Exercise details
Repeat every line of the listing below exactly, minus the pictures.

════════

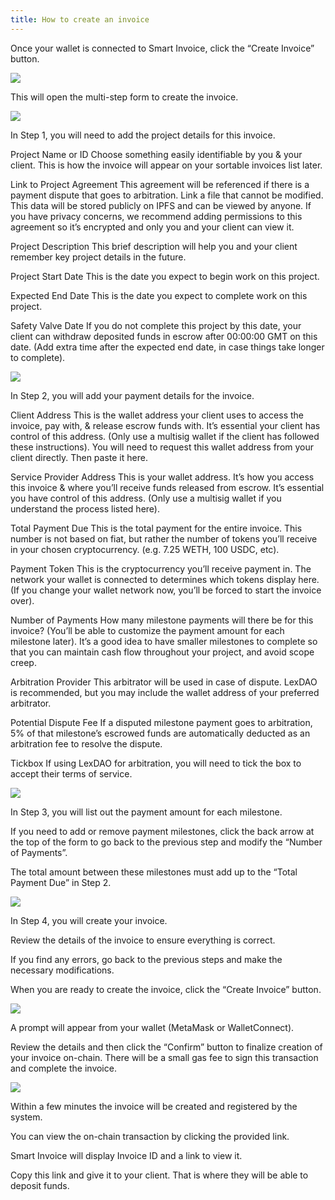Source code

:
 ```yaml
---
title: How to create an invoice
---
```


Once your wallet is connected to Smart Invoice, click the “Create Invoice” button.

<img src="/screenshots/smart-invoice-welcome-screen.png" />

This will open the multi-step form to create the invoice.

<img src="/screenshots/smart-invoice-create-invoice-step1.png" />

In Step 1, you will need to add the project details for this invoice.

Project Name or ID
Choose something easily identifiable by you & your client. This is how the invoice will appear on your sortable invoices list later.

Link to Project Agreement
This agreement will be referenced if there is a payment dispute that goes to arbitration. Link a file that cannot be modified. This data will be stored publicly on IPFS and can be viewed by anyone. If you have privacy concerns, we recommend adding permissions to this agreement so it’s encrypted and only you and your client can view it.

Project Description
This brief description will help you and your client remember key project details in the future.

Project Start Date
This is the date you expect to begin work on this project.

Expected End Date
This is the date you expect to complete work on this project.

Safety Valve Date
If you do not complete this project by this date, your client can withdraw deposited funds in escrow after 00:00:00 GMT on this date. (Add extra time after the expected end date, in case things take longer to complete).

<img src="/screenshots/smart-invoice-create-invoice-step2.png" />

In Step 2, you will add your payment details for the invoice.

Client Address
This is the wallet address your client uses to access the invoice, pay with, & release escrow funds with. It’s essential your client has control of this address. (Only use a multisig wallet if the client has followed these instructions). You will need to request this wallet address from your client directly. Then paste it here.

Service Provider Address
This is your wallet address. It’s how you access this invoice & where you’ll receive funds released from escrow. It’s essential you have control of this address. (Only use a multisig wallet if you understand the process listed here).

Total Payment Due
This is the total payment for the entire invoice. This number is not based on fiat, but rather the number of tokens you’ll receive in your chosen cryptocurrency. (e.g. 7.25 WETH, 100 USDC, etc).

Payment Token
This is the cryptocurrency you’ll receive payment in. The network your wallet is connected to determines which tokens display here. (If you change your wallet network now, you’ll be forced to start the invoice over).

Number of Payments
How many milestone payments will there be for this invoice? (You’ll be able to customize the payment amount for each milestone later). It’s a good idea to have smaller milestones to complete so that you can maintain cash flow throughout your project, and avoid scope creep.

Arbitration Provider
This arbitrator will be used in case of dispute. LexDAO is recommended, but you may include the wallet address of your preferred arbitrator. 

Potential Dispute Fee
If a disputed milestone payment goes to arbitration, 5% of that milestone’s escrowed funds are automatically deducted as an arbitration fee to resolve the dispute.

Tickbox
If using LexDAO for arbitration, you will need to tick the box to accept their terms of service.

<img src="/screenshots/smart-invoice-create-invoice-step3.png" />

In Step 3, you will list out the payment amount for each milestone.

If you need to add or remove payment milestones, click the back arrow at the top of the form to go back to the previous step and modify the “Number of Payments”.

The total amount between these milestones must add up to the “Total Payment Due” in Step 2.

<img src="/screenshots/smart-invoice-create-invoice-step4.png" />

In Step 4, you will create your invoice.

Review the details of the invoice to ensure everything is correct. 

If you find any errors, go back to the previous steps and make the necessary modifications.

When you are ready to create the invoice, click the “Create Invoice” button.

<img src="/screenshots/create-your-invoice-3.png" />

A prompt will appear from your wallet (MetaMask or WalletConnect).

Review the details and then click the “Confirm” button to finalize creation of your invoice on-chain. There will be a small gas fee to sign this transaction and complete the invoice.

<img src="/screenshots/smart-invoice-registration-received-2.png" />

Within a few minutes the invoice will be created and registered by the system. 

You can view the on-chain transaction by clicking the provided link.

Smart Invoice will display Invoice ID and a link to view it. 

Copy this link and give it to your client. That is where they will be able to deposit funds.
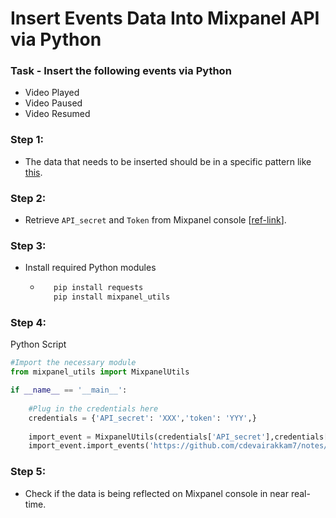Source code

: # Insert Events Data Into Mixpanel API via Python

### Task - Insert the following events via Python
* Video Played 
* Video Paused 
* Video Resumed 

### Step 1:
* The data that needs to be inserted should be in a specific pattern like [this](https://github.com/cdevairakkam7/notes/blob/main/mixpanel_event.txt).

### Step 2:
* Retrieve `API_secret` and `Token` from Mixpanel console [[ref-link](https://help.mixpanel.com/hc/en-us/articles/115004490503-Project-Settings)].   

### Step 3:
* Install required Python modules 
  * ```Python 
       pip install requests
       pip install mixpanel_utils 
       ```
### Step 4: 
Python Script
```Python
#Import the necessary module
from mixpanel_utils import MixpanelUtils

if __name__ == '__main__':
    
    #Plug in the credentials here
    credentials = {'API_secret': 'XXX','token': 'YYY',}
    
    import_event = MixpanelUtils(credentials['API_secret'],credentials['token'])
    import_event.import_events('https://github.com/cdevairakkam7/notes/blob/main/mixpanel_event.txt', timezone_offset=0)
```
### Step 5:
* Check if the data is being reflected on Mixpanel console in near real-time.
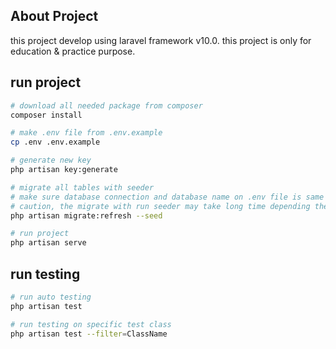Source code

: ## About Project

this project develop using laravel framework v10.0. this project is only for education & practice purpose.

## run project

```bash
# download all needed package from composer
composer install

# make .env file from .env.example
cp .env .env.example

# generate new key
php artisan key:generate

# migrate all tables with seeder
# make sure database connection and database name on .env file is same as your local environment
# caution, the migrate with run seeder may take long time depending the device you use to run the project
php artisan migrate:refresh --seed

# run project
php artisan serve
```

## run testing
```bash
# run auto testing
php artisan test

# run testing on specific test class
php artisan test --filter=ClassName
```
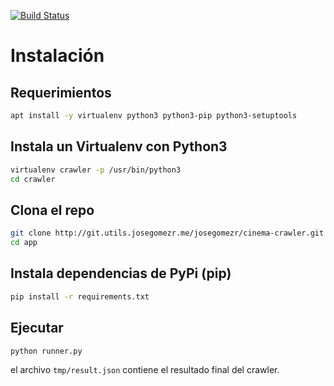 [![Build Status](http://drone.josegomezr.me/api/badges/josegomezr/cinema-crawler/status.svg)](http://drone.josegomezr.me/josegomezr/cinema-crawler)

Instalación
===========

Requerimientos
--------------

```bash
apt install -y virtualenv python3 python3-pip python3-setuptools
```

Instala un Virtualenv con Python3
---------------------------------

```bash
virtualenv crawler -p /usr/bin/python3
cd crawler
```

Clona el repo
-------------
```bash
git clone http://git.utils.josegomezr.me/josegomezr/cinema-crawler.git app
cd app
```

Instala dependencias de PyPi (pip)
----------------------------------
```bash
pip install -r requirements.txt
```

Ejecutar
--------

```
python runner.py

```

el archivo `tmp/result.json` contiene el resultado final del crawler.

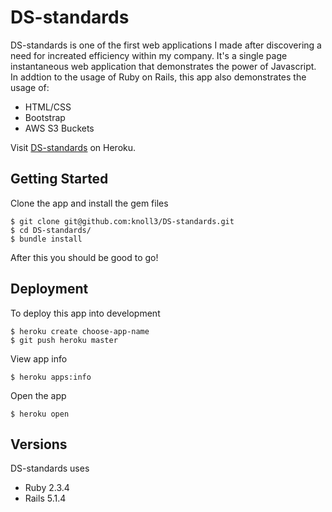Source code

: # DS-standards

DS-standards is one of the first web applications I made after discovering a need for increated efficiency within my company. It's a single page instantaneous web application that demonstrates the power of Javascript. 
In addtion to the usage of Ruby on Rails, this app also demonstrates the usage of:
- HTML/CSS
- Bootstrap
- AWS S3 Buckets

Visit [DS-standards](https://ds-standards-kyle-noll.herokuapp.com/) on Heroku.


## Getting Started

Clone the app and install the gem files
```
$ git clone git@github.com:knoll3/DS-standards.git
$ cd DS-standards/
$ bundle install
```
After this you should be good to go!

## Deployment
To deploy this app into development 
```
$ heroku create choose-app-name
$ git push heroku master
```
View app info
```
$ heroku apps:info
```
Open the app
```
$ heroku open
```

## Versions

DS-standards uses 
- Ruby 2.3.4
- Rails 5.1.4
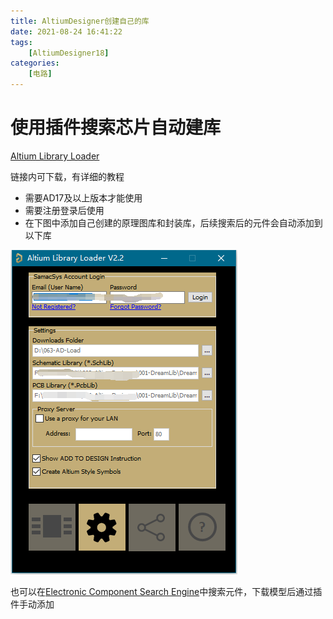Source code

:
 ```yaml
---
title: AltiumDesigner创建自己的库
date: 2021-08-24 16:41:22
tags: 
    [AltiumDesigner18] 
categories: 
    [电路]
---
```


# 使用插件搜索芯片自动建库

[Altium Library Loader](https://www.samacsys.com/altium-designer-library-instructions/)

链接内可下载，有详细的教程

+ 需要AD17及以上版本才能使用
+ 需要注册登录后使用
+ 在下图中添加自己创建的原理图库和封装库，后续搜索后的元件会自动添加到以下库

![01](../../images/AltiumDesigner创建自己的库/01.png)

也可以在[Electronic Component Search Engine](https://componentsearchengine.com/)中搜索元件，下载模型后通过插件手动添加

════════

Completed task
Source code

:
 ```yaml
---
title: How to create an invoice
---
```


Once your wallet is connected to Smart Invoice, click the “Create Invoice” button.

<img src="/screenshots/smart-invoice-welcome-screen.png" />

This will open the multi-step form to create the invoice.

<img src="/screenshots/smart-invoice-create-invoice-step1.png" />

In Step 1, you will need to add the project details for this invoice.

Project Name or ID
Choose something easily identifiable by you & your client. This is how the invoice will appear on your sortable invoices list later.

Link to Project Agreement
This agreement will be referenced if there is a payment dispute that goes to arbitration. Link a file that cannot be modified. This data will be stored publicly on IPFS and can be viewed by anyone. If you have privacy concerns, we recommend adding permissions to this agreement so it’s encrypted and only you and your client can view it.

Project Description
This brief description will help you and your client remember key project details in the future.

Project Start Date
This is the date you expect to begin work on this project.

Expected End Date
This is the date you expect to complete work on this project.

Safety Valve Date
If you do not complete this project by this date, your client can withdraw deposited funds in escrow after 00:00:00 GMT on this date. (Add extra time after the expected end date, in case things take longer to complete).

<img src="/screenshots/smart-invoice-create-invoice-step2.png" />

In Step 2, you will add your payment details for the invoice.

Client Address
This is the wallet address your client uses to access the invoice, pay with, & release escrow funds with. It’s essential your client has control of this address. (Only use a multisig wallet if the client has followed these instructions). You will need to request this wallet address from your client directly. Then paste it here.

Service Provider Address
This is your wallet address. It’s how you access this invoice & where you’ll receive funds released from escrow. It’s essential you have control of this address. (Only use a multisig wallet if you understand the process listed here).

Total Payment Due
This is the total payment for the entire invoice. This number is not based on fiat, but rather the number of tokens you’ll receive in your chosen cryptocurrency. (e.g. 7.25 WETH, 100 USDC, etc).

Payment Token
This is the cryptocurrency you’ll receive payment in. The network your wallet is connected to determines which tokens display here. (If you change your wallet network now, you’ll be forced to start the invoice over).

Number of Payments
How many milestone payments will there be for this invoice? (You’ll be able to customize the payment amount for each milestone later). It’s a good idea to have smaller milestones to complete so that you can maintain cash flow throughout your project, and avoid scope creep.

Arbitration Provider
This arbitrator will be used in case of dispute. LexDAO is recommended, but you may include the wallet address of your preferred arbitrator. 

Potential Dispute Fee
If a disputed milestone payment goes to arbitration, 5% of that milestone’s escrowed funds are automatically deducted as an arbitration fee to resolve the dispute.

Tickbox
If using LexDAO for arbitration, you will need to tick the box to accept their terms of service.

<img src="/screenshots/smart-invoice-create-invoice-step3.png" />

In Step 3, you will list out the payment amount for each milestone.

If you need to add or remove payment milestones, click the back arrow at the top of the form to go back to the previous step and modify the “Number of Payments”.

The total amount between these milestones must add up to the “Total Payment Due” in Step 2.

<img src="/screenshots/smart-invoice-create-invoice-step4.png" />

In Step 4, you will create your invoice.

Review the details of the invoice to ensure everything is correct. 

If you find any errors, go back to the previous steps and make the necessary modifications.

When you are ready to create the invoice, click the “Create Invoice” button.

<img src="/screenshots/create-your-invoice-3.png" />

A prompt will appear from your wallet (MetaMask or WalletConnect).

Review the details and then click the “Confirm” button to finalize creation of your invoice on-chain. There will be a small gas fee to sign this transaction and complete the invoice.

<img src="/screenshots/smart-invoice-registration-received-2.png" />

Within a few minutes the invoice will be created and registered by the system. 

You can view the on-chain transaction by clicking the provided link.

Smart Invoice will display Invoice ID and a link to view it. 

Copy this link and give it to your client. That is where they will be able to deposit funds.
Source code

: # Insert Events Data Into Mixpanel API via Python

### Task - Insert the following events via Python
* Video Played 
* Video Paused 
* Video Resumed 

### Step 1:
* The data that needs to be inserted should be in a specific pattern like [this](https://github.com/cdevairakkam7/notes/blob/main/mixpanel_event.txt).

### Step 2:
* Retrieve `API_secret` and `Token` from Mixpanel console [[ref-link](https://help.mixpanel.com/hc/en-us/articles/115004490503-Project-Settings)].   

### Step 3:
* Install required Python modules 
  * ```Python 
       pip install requests
       pip install mixpanel_utils 
       ```
### Step 4: 
Python Script
```Python
#Import the necessary module
from mixpanel_utils import MixpanelUtils

if __name__ == '__main__':
    
    #Plug in the credentials here
    credentials = {'API_secret': 'XXX','token': 'YYY',}
    
    import_event = MixpanelUtils(credentials['API_secret'],credentials['token'])
    import_event.import_events('https://github.com/cdevairakkam7/notes/blob/main/mixpanel_event.txt', timezone_offset=0)
```
### Step 5:
* Check if the data is being reflected on Mixpanel console in near real-time.
Source code

: ## About Project

this project develop using laravel framework v10.0. this project is only for education & practice purpose.

## run project

```bash
# download all needed package from composer
composer install

# make .env file from .env.example
cp .env .env.example

# generate new key
php artisan key:generate

# migrate all tables with seeder
# make sure database connection and database name on .env file is same as your local environment
# caution, the migrate with run seeder may take long time depending the device you use to run the project
php artisan migrate:refresh --seed

# run project
php artisan serve
```

## run testing
```bash
# run auto testing
php artisan test

# run testing on specific test class
php artisan test --filter=ClassName
```
 [![Build Status](http://drone.josegomezr.me/api/badges/josegomezr/cinema-crawler/status.svg)](http://drone.josegomezr.me/josegomezr/cinema-crawler)

Instalación
===========

Requerimientos
--------------

```bash
apt install -y virtualenv python3 python3-pip python3-setuptools
```

Instala un Virtualenv con Python3
---------------------------------

```bash
virtualenv crawler -p /usr/bin/python3
cd crawler
```

Clona el repo
-------------
```bash
git clone http://git.utils.josegomezr.me/josegomezr/cinema-crawler.git app
cd app
```

Instala dependencias de PyPi (pip)
----------------------------------
```bash
pip install -r requirements.txt
```

Ejecutar
--------

```
python runner.py

```

el archivo `tmp/result.json` contiene el resultado final del crawler.

Source code

: # DS-standards

DS-standards is one of the first web applications I made after discovering a need for increated efficiency within my company. It's a single page instantaneous web application that demonstrates the power of Javascript. 
In addtion to the usage of Ruby on Rails, this app also demonstrates the usage of:
- HTML/CSS
- Bootstrap
- AWS S3 Buckets

Visit [DS-standards](https://ds-standards-kyle-noll.herokuapp.com/) on Heroku.


## Getting Started

Clone the app and install the gem files
```
$ git clone git@github.com:knoll3/DS-standards.git
$ cd DS-standards/
$ bundle install
```
After this you should be good to go!

## Deployment
To deploy this app into development 
```
$ heroku create choose-app-name
$ git push heroku master
```
View app info
```
$ heroku apps:info
```
Open the app
```
$ heroku open
```

## Versions

DS-standards uses 
- Ruby 2.3.4
- Rails 5.1.4
Source code

:
 ```yaml
---
title: AltiumDesigner创建自己的库
date: 2021-08-24 16:41:22
tags: 
    [AltiumDesigner18] 
categories: 
    [电路]
---
```


# 使用插件搜索芯片自动建库

[Altium Library Loader](https://www.samacsys.com/altium-designer-library-instructions/)

链接内可下载，有详细的教程

+ 需要AD17及以上版本才能使用
+ 需要注册登录后使用
+ 在下图中添加自己创建的原理图库和封装库，后续搜索后的元件会自动添加到以下库

![01](../../images/AltiumDesigner创建自己的库/01.png)

也可以在[Electronic Component Search Engine](https://componentsearchengine.com/)中搜索元件，下载模型后通过插件手动添加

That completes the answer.